Hello! I have a MSSQL to Snowflake Meltano etl set...
# troubleshooting
a
Hello! I have a MSSQL to Snowflake Meltano etl set up which is running nicely for most tables, however for a few tables I am getting unicode errors. I'm trying to find a way to deal with these, and am hoping there is a straightforward config entry I can use to either ignore them or manage them in some way.
sqlalchemy.exc.ProgrammingError: (snowflake.connector.errors.ProgrammingError) 100069 (22P02): 01b9953c-0001-7d99-0002-033a00053a1a: Error parsing JSON: UTF-16 single low surrogate: 0xdc81
The error refers to the following data found in the field (quite happily queryable from the MSSQL database and returns an accented capital A and an accented lower case a) is it trying to process:
from \u00c3\udc81lvaro Catal\u00c3\u00a1n Merino
Any hints would be appreciated, thanks.
e
If we find a way to make snowflake-sqlalchemy/snowflake-connector-python accept a different encoding or handle them by replacing the offending character we can make that a setting.
a
Thanks for coming back to me @Edgar Ramírez (Arch.dev) Your comment makes complete sense, and for now, the cases seem to be few enough that I can manually alter them in the source data as a work around. Out of interest, would a transform step be able to pick this sort of thing up (i.e. do they work on the JSON so that "errors" can be discovered and logged before then choosing whether to push it through to a target)? (I've not looked at transforms yet, so don't know much about them)

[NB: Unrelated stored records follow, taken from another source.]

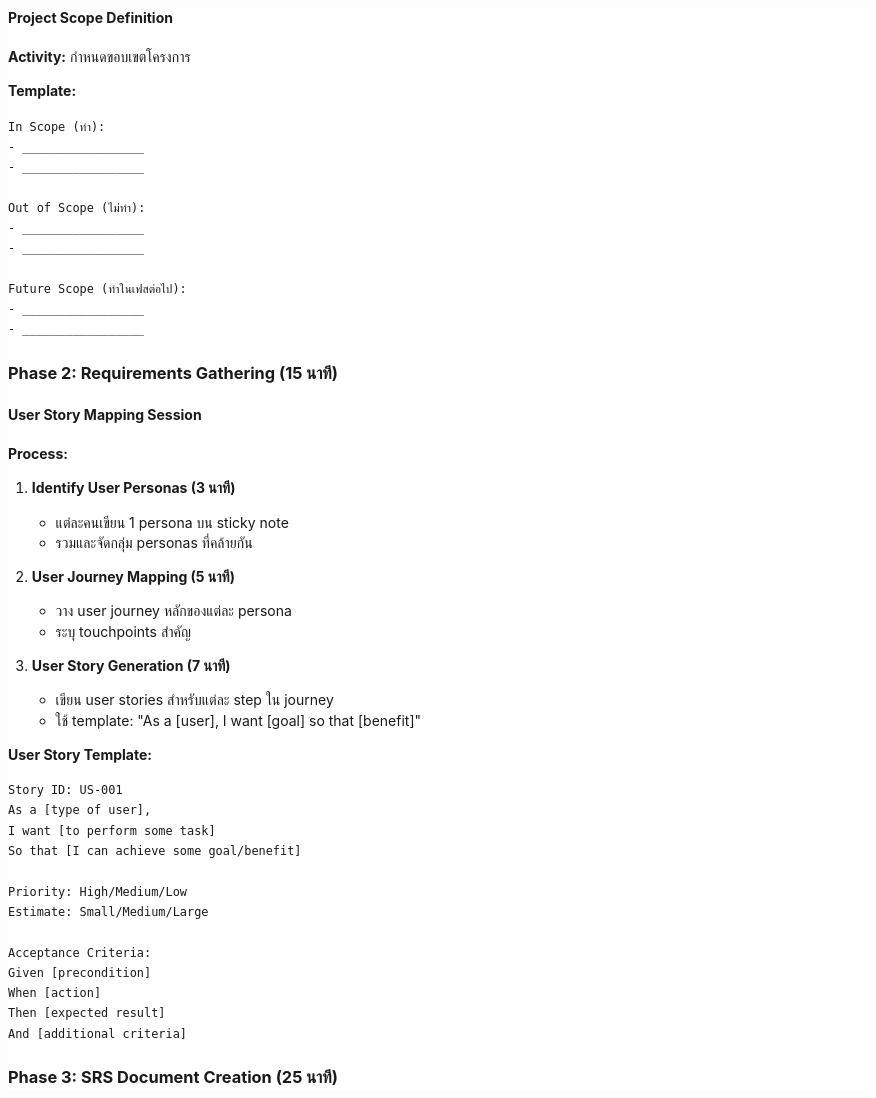 #### Project Scope Definition
**Activity:** กำหนดขอบเขตโครงการ

**Template:**
```
In Scope (ทำ):
- _________________
- _________________

Out of Scope (ไม่ทำ):
- _________________
- _________________

Future Scope (ทำในเฟสต่อไป):
- _________________
- _________________
```

### Phase 2: Requirements Gathering (15 นาที)

#### User Story Mapping Session
**Process:**
1. **Identify User Personas (3 นาที)**
   - แต่ละคนเขียน 1 persona บน sticky note
   - รวมและจัดกลุ่ม personas ที่คล้ายกัน

2. **User Journey Mapping (5 นาที)**
   - วาง user journey หลักของแต่ละ persona
   - ระบุ touchpoints สำคัญ

3. **User Story Generation (7 นาที)**
   - เขียน user stories สำหรับแต่ละ step ใน journey
   - ใช้ template: "As a [user], I want [goal] so that [benefit]"

**User Story Template:**
```
Story ID: US-001
As a [type of user],
I want [to perform some task]
So that [I can achieve some goal/benefit]

Priority: High/Medium/Low
Estimate: Small/Medium/Large

Acceptance Criteria:
Given [precondition]
When [action]
Then [expected result]
And [additional criteria]
```

### Phase 3: SRS Document Creation (25 นาที)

For completeness in case anyone finds this looking at similar issues: Using a mapping helped me solve this. I added a meltano-map-transformer mapping and pre-processed the rows to remove dodgy bytes so that the sqlalchemy package could deal with the data and pass it to Snowflake (example is from another problematic table): mappings: - name: fix_bad_bytes config: stream_maps: customers: FIRSTNAME: FIRSTNAME.encode('utf-8', 'replace').decode('utf-8')